• INPUT DATA
━━━━━━━━━━━━━━━━━━━━
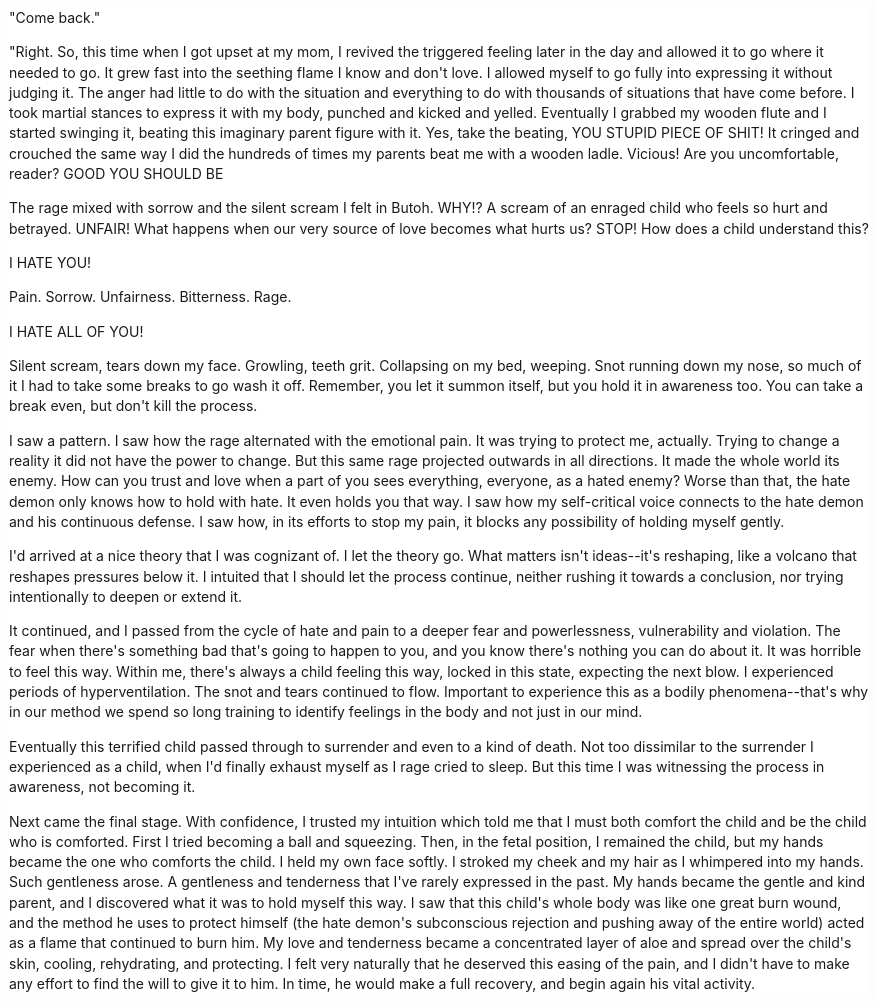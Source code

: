 "Come back."

"Right. So, this time when I got upset at my mom, I revived the triggered feeling later in the day and allowed it to go where it needed to go. It grew fast into the seething flame I know and don't love. I allowed myself to go fully into expressing it without judging it. The anger had little to do with the situation and everything to do with thousands of situations that have come before. I took martial stances to express it with my body, punched and kicked and yelled. Eventually I grabbed my wooden flute and I started swinging it, beating this imaginary parent figure with it. Yes, take the beating, YOU STUPID PIECE OF SHIT! It cringed and crouched the same way I did the hundreds of times my parents beat me with a wooden ladle. Vicious! Are you uncomfortable, reader? GOOD YOU SHOULD BE

The rage mixed with sorrow and the silent scream I felt in Butoh. WHY!? A scream of an enraged child who feels so hurt and betrayed. UNFAIR! What happens when our very source of love becomes what hurts us? STOP! How does a child understand this?

I HATE YOU!

Pain. Sorrow. Unfairness. Bitterness. Rage.

I HATE ALL OF YOU!

Silent scream, tears down my face. Growling, teeth grit. Collapsing on my bed, weeping. Snot running down my nose, so much of it I had to take some breaks to go wash it off. Remember, you let it summon itself, but you hold it in awareness too. You can take a break even, but don't kill the process.

I saw a pattern. I saw how the rage alternated with the emotional pain. It was trying to protect me, actually. Trying to change a reality it did not have the power to change. But this same rage projected outwards in all directions. It made the whole world its enemy. How can you trust and love when a part of you sees everything, everyone, as a hated enemy? Worse than that, the hate demon only knows how to hold with hate. It even holds you that way. I saw how my self-critical voice connects to the hate demon and his continuous defense. I saw how, in its efforts to stop my pain, it blocks any possibility of holding myself gently.

I'd arrived at a nice theory that I was cognizant of. I let the theory go. What matters isn't ideas--it's reshaping, like a volcano that reshapes pressures below it. I intuited that I should let the process continue, neither rushing it towards a conclusion, nor trying intentionally to deepen or extend it. 

It continued, and I passed from the cycle of hate and pain to a deeper fear and powerlessness, vulnerability and violation. The fear when there's something bad that's going to happen to you, and you know there's nothing you can do about it. It was horrible to feel this way. Within me, there's always a child feeling this way, locked in this state, expecting the next blow. I experienced periods of hyperventilation. The snot and tears continued to flow. Important to experience this as a bodily phenomena--that's why in our method we spend so long training to identify feelings in the body and not just in our mind. 

Eventually this terrified child passed through to surrender and even to a kind of death. Not too dissimilar to the surrender I experienced as a child, when I'd finally exhaust myself as I rage cried to sleep. But this time I was witnessing the process in awareness, not becoming it.

Next came the final stage. With confidence, I trusted my intuition which told me that I must both comfort the child and be the child who is comforted. First I tried becoming a ball and squeezing. Then, in the fetal position, I remained the child, but my hands became the one who comforts the child. I held my own face softly. I stroked my cheek and my hair as I whimpered into my hands. Such gentleness arose. A gentleness and tenderness that I've rarely expressed in the past. My hands became the gentle and kind parent, and I discovered what it was to hold myself this way. I saw that this child's whole body was like one great burn wound, and the method he uses to protect himself (the hate demon's subconscious rejection and pushing away of the entire world) acted as a flame that continued to burn him. My love and tenderness became a concentrated layer of aloe and spread over the child's skin, cooling, rehydrating, and protecting. I felt very naturally that he deserved this easing of the pain, and I didn't have to make any effort to find the will to give it to him. In time, he would make a full recovery, and begin again his vital activity.
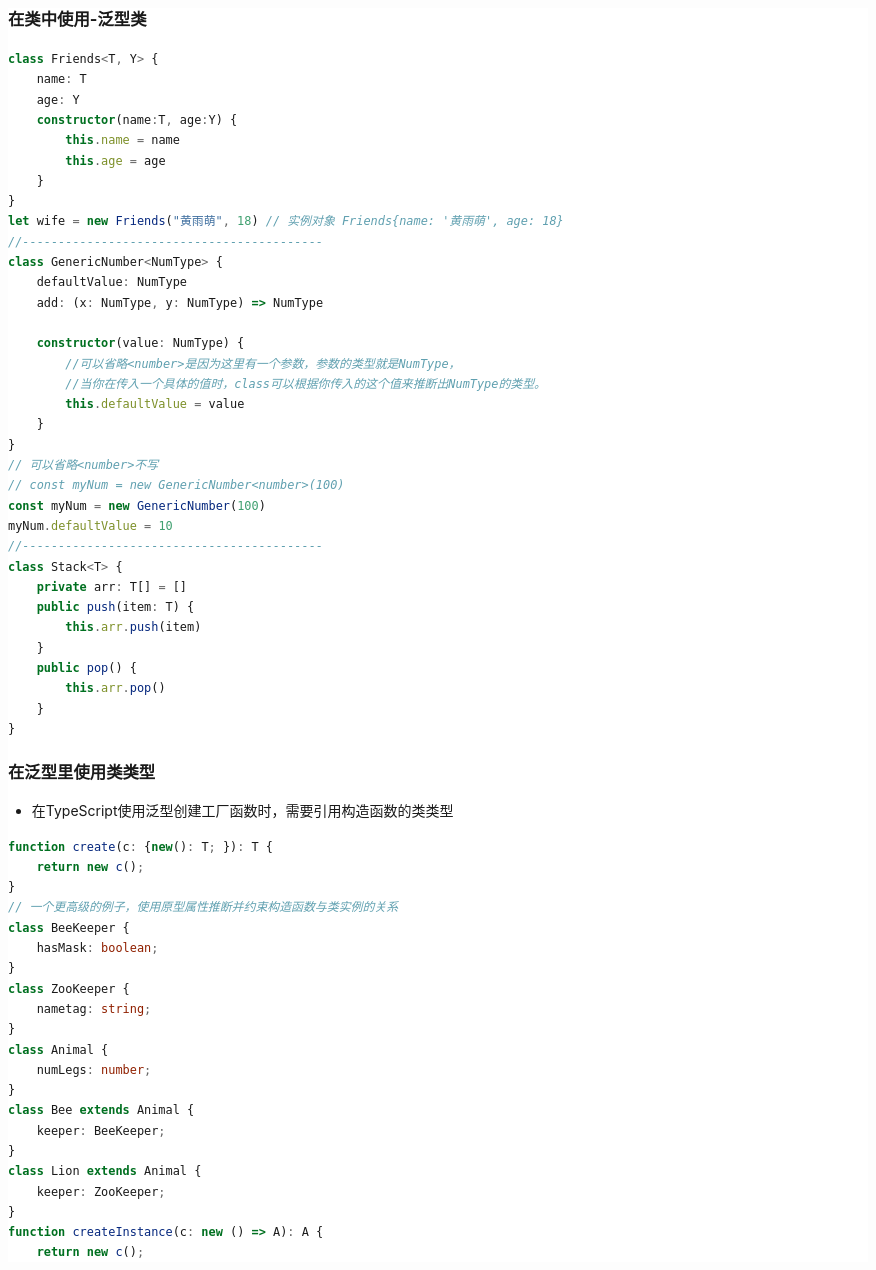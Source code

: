 ### 在类中使用-泛型类

```typescript
class Friends<T, Y> {
    name: T
    age: Y
    constructor(name:T, age:Y) {
        this.name = name
        this.age = age
    }
}
let wife = new Friends("黄雨萌", 18) // 实例对象 Friends{name: '黄雨萌', age: 18}
//------------------------------------------
class GenericNumber<NumType> {
    defaultValue: NumType
    add: (x: NumType, y: NumType) => NumType

    constructor(value: NumType) {  
        //可以省略<number>是因为这里有一个参数，参数的类型就是NumType，
        //当你在传入一个具体的值时，class可以根据你传入的这个值来推断出NumType的类型。
        this.defaultValue = value
    }
}
// 可以省略<number>不写
// const myNum = new GenericNumber<number>(100)
const myNum = new GenericNumber(100)
myNum.defaultValue = 10
//------------------------------------------
class Stack<T> {
    private arr: T[] = []
    public push(item: T) {
        this.arr.push(item)
    }
    public pop() {
        this.arr.pop()
    }
}
```

### 在泛型里使用类类型

- 在TypeScript使用泛型创建工厂函数时，需要引用构造函数的类类型

```typescript
function create(c: {new(): T; }): T {
    return new c();
}
// 一个更高级的例子，使用原型属性推断并约束构造函数与类实例的关系
class BeeKeeper {
    hasMask: boolean;
}
class ZooKeeper {
    nametag: string;
}
class Animal {
    numLegs: number;
}
class Bee extends Animal {
    keeper: BeeKeeper;
}
class Lion extends Animal {
    keeper: ZooKeeper;
}
function createInstance(c: new () => A): A {
    return new c();
```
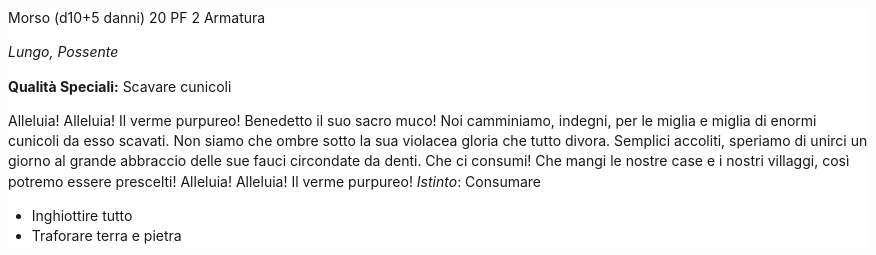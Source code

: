 Morso (d10+5 danni) 20 PF 2 Armatura

*Lungo, Possente*

**Qualità Speciali:** Scavare cunicoli

Alleluia! Alleluia! Il verme purpureo! Benedetto il suo sacro muco! Noi camminiamo, indegni, per le miglia e miglia di enormi cunicoli da esso scavati. Non siamo che ombre sotto la sua violacea gloria che tutto divora. Semplici accoliti, speriamo di unirci un giorno al grande abbraccio delle sue fauci circondate da denti. Che ci consumi! Che mangi le nostre case e i nostri villaggi, così potremo essere prescelti! Alleluia! Alleluia! Il verme purpureo! *Istinto*: Consumare

- Inghiottire tutto
- Traforare terra e pietra
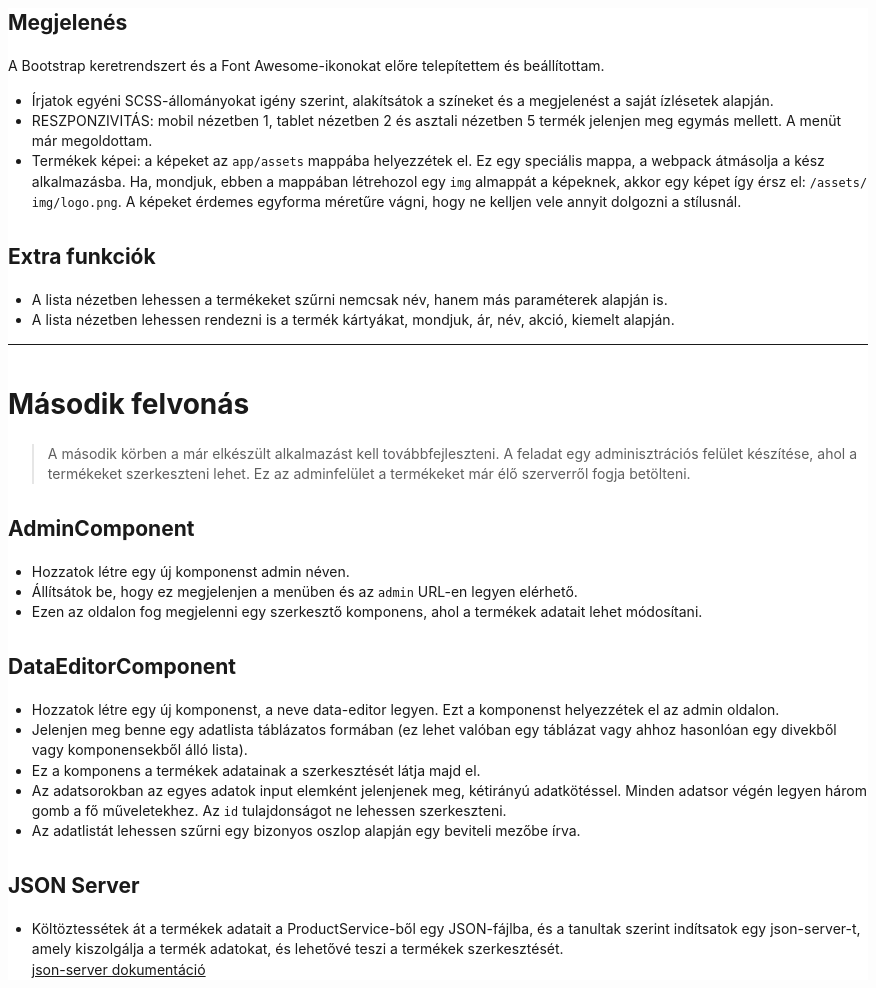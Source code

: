 ## Megjelenés
A Bootstrap keretrendszert és a Font Awesome-ikonokat előre telepítettem és beállítottam. 
 - Írjatok egyéni SCSS-állományokat igény szerint, alakítsátok a színeket és a megjelenést 
a saját ízlésetek alapján. 
 - RESZPONZIVITÁS: mobil nézetben 1, tablet nézetben 2 és asztali nézetben 5 termék 
jelenjen meg egymás mellett. A menüt már megoldottam.
- Termékek képei: a képeket az `app/assets` mappába helyezzétek el. Ez egy 
speciális mappa, a webpack átmásolja a kész alkalmazásba. Ha, mondjuk, 
ebben a mappában létrehozol egy `img` almappát a képeknek, akkor egy képet így 
érsz el: `/assets/img/logo.png`. A képeket érdemes egyforma méretűre vágni, hogy 
ne kelljen vele annyit dolgozni a stílusnál.

## Extra funkciók
- A lista nézetben lehessen a termékeket szűrni nemcsak név, hanem más paraméterek alapján is.
- A lista nézetben lehessen rendezni is a termék kártyákat, mondjuk, ár, név, akció, kiemelt alapján.

-------

# Második felvonás
> A második körben a már elkészült alkalmazást kell továbbfejleszteni. A feladat 
egy adminisztrációs felület készítése, ahol a termékeket szerkeszteni lehet. Ez 
az adminfelület a termékeket már élő szerverről fogja betölteni.

## AdminComponent
- Hozzatok létre egy új komponenst admin néven.
- Állítsátok be, hogy ez megjelenjen a menüben és az `admin` URL-en legyen 
elérhető.
- Ezen az oldalon fog megjelenni egy szerkesztő komponens, ahol a termékek 
adatait lehet módosítani.

## DataEditorComponent
- Hozzatok létre egy új komponenst, a neve data-editor legyen. Ezt a komponenst 
helyezzétek el az admin oldalon.
- Jelenjen meg benne egy adatlista táblázatos formában (ez lehet valóban egy 
táblázat vagy ahhoz hasonlóan egy divekből vagy komponensekből álló lista).
- Ez a komponens a termékek adatainak a szerkesztését látja majd el.
- Az adatsorokban az egyes adatok input elemként jelenjenek meg, kétirányú 
adatkötéssel. Minden adatsor végén legyen három gomb a fő műveletekhez. Az `id` 
tulajdonságot ne lehessen szerkeszteni.
- Az adatlistát lehessen szűrni egy bizonyos oszlop alapján egy beviteli 
mezőbe írva.

## JSON Server
- Költöztessétek át a termékek adatait a ProductService-ből egy JSON-fájlba, és 
a tanultak szerint indítsatok egy json-server-t, amely kiszolgálja a termék adatokat, és lehetővé teszi a termékek szerkesztését.  
[json-server dokumentáció](https://github.com/typicode/json-server)
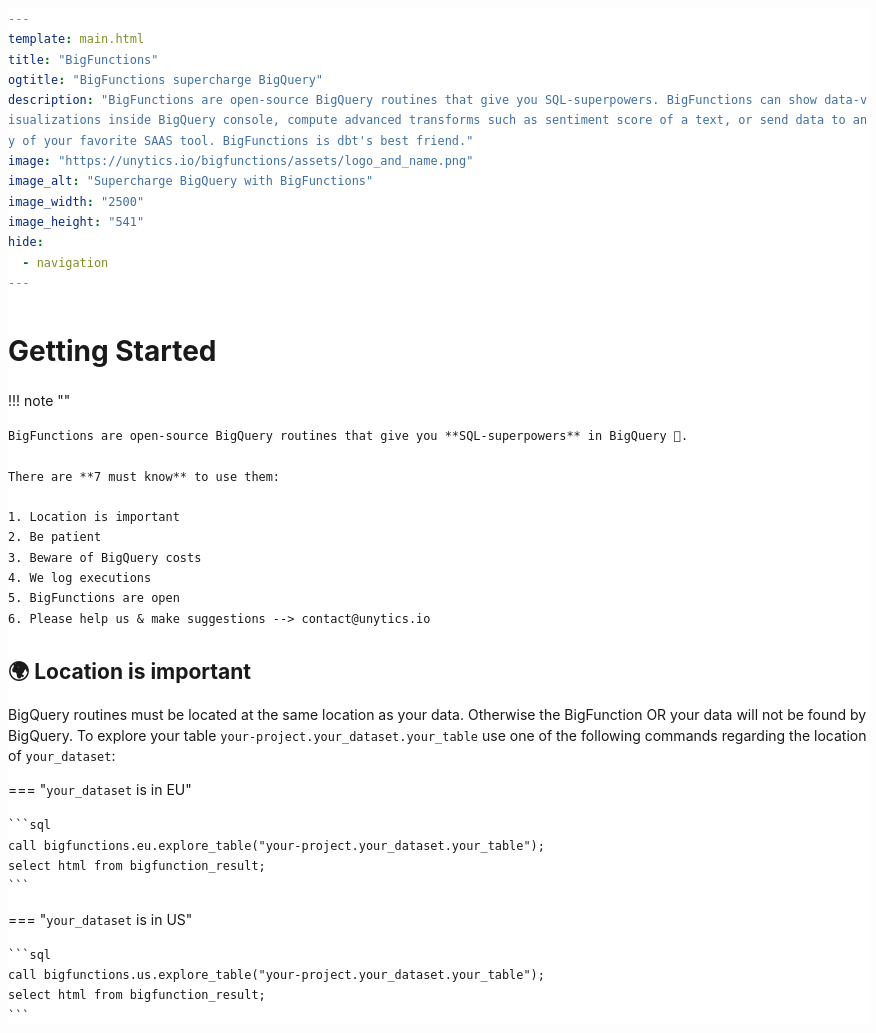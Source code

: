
 ```yaml
---
template: main.html
title: "BigFunctions"
ogtitle: "BigFunctions supercharge BigQuery"
description: "BigFunctions are open-source BigQuery routines that give you SQL-superpowers. BigFunctions can show data-visualizations inside BigQuery console, compute advanced transforms such as sentiment score of a text, or send data to any of your favorite SAAS tool. BigFunctions is dbt's best friend."
image: "https://unytics.io/bigfunctions/assets/logo_and_name.png"
image_alt: "Supercharge BigQuery with BigFunctions"
image_width: "2500"
image_height: "541"
hide:
  - navigation
---
```


# Getting Started

!!! note ""

    BigFunctions are open-source BigQuery routines that give you **SQL-superpowers** in BigQuery 💪.

    There are **7 must know** to use them:

    1. Location is important
    2. Be patient
    3. Beware of BigQuery costs
    4. We log executions
    5. BigFunctions are open
    6. Please help us & make suggestions --> contact@unytics.io



## 🌍 Location is important

BigQuery routines must be located at the same location as your data. Otherwise the BigFunction OR your data will not be found by BigQuery. To explore your table `your-project.your_dataset.your_table` use one of the following commands regarding the location of `your_dataset`:


=== "`your_dataset` is in EU"

    ```sql
    call bigfunctions.eu.explore_table("your-project.your_dataset.your_table");
    select html from bigfunction_result;
    ```

=== "`your_dataset` is in US"

    ```sql
    call bigfunctions.us.explore_table("your-project.your_dataset.your_table");
    select html from bigfunction_result;
    ```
━━━━━━━━━━━━━━━━━━━━
• YOUR OBJECTIVE
Write out every line of the preceding listing that contains "képeket".

• RESULT OF THE EXERCISE
- Termékek képei: a képeket az `app/assets` mappába helyezzétek el. Ez egy 
érsz el: `/assets/img/logo.png`. A képeket érdemes egyforma méretűre vágni, hogy 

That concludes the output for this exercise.